Political and social ramblings…

About

I remember watching Panorama from the age of ten. That was the year that Martin Luther King and Robert Kennedy were assassinated, and Charles Wheeler was reporting on the election, the anti-war movement, and civil rights. Then we got our own civil rights marches and the accompanying civil unrest. I was at my Auntie Noelle’s in Larne in 1969 when she told me that people had been killed in Belfast the night before. I was in a small unionist house, with all the attributes of the middle-class Malone Road family. My friends had been from both religions, but the Troubles put paid to that. Going to school in Belfast City centre from ’69-’76 was living in interesting times, to quote Mao. I had nothing to think or say of my own, following in the family traditions that mark NI politics. Dad flirted with Alliance early on but was never really political. Then I went to Queens and was dealt a dose of reality. The world was not as I had thought, and I had to start thinking for myself. Being of an age, I went hard left, in the context of living and breathing the air of the middle classes. But I got to know people from across this place, in Fermanagh, Derry, Andersonstown and the Ardoyne, as well as the Shankill and East Belfast.
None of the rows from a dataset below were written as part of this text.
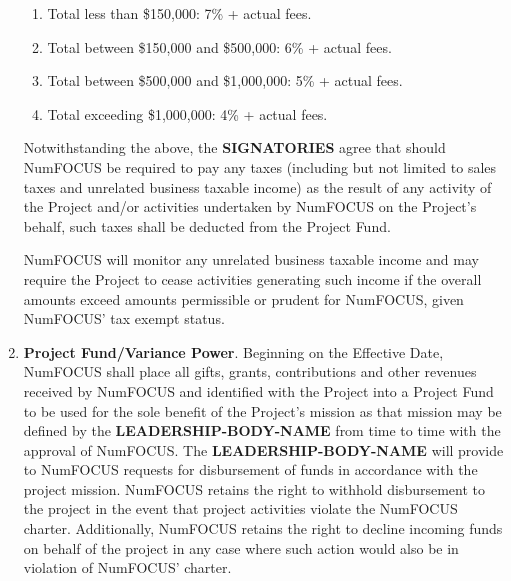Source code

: \documentclass[english,letterpaper,12pt]{article}
\newcommand{\signatories}{\textbf{SIGNATORIES}}
\newcommand{\leadershipbody}{\textbf{LEADERSHIP-BODY-NAME}}
\begin{document}
\begin{enumerate}[label=\arabic*.,ref=\S~\arabic*]
\begin{enumerate}

\item Total less than \$150,000: 7\% + actual fees.

\item Total between \$150,000 and \$500,000: 6\% + actual fees.

\item Total between \$500,000 and \$1,000,000: 5\% + actual fees.

\item Total exceeding \$1,000,000: 4\% + actual fees.

\end{enumerate}


Notwithstanding the above, the \signatories{} agree that should NumFOCUS
be required to pay any taxes (including but not limited to sales taxes
and unrelated business taxable income) as the result of any activity
of the Project and/or activities undertaken by NumFOCUS on the
Project's behalf, such taxes shall be deducted from the Project Fund.

NumFOCUS will monitor any unrelated business taxable income and
may require the Project to cease activities generating such income
if the overall amounts exceed amounts permissible or prudent for NumFOCUS,
given NumFOCUS' tax exempt status.

\item \textbf{Project Fund/Variance Power}. Beginning on the Effective Date,
  NumFOCUS shall place all gifts, grants, contributions and other revenues
  received by NumFOCUS and identified with the Project into a Project Fund to
  be used for the sole benefit of the Project's mission as that mission may be
  defined by the \leadershipbody{} from time to time with the approval of
  NumFOCUS. The \leadershipbody{} will provide to NumFOCUS requests for
  disbursement of funds in accordance with the project mission. NumFOCUS
  retains the right to withhold disbursement to the project in the event that
  project activities violate the NumFOCUS charter.  Additionally, NumFOCUS
  retains the right to decline incoming funds on behalf of the project in any
  case where such action would also be in violation of NumFOCUS' charter.


\end{enumerate}
\end{document}
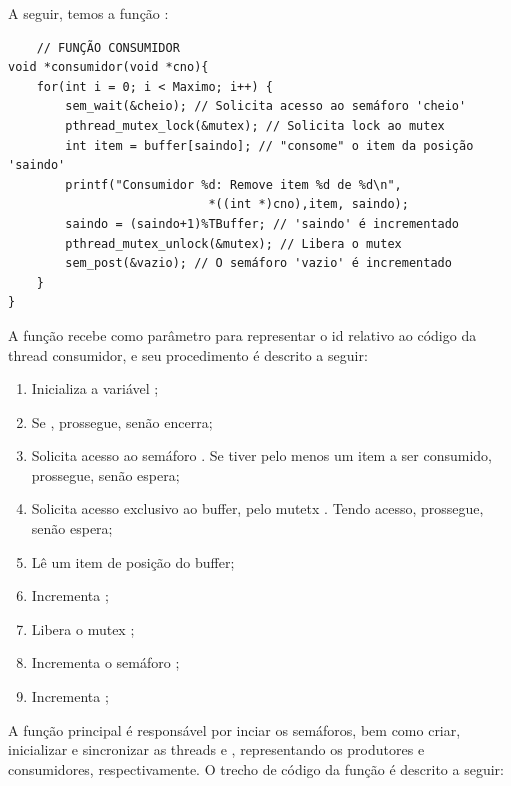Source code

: \documentclass[
	12pt,				%
	openright,			%
	oneside,			%
	a4paper,			%
	chapter=TITLE,		%
	english,			%
	french,				%
	spanish,			%
	brazil				%
	]{abntex2}
\theoremstyle{definition}
\begin{document}
A seguir, temos a função :

\begin{verbatim}
    // FUNÇÃO CONSUMIDOR
void *consumidor(void *cno){
    for(int i = 0; i < Maximo; i++) {
        sem_wait(&cheio); // Solicita acesso ao semáforo 'cheio'
        pthread_mutex_lock(&mutex); // Solicita lock ao mutex 
        int item = buffer[saindo]; // "consome" o item da posição 'saindo' 
        printf("Consumidor %d: Remove item %d de %d\n",
                            *((int *)cno),item, saindo);
        saindo = (saindo+1)%TBuffer; // 'saindo' é incrementado 
        pthread_mutex_unlock(&mutex); // Libera o mutex
        sem_post(&vazio); // O semáforo 'vazio' é incrementado
    }
}
\end{verbatim}

A função recebe  como parâmetro para representar o id relativo ao código da thread consumidor, e seu procedimento é descrito a seguir:
\begin{enumerate}
    \item Inicializa a variável ;
    \item Se , prossegue, senão encerra;
    \item Solicita acesso ao semáforo . Se tiver pelo menos um item a ser consumido, prossegue, senão espera;
    \item Solicita acesso exclusivo ao buffer, pelo mutetx . Tendo acesso, prossegue, senão espera;
    \item Lê um item de posição  do buffer;
    \item Incrementa ;
    \item Libera o mutex ;
    \item Incrementa o semáforo ;
    \item Incrementa ;
\end{enumerate}

A função principal  é responsável por inciar os semáforos, bem como criar, inicializar e sincronizar as threads  e , representando os produtores e consumidores, respectivamente. O trecho de código  da função  é descrito a seguir:
\end{document}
And as a result, I changed my opinions, and changed them again, and then, again. I studied History and Politics and still do. Napoleon is a hero, the history of film and the media, and still a deep interest in US politics. UK politics was sparked with the arrival of Thatcher. Local politics has been the bread and butter of our lives. So I ramble, think, come up with ideas, write them put them out to provoke some debates and think some more.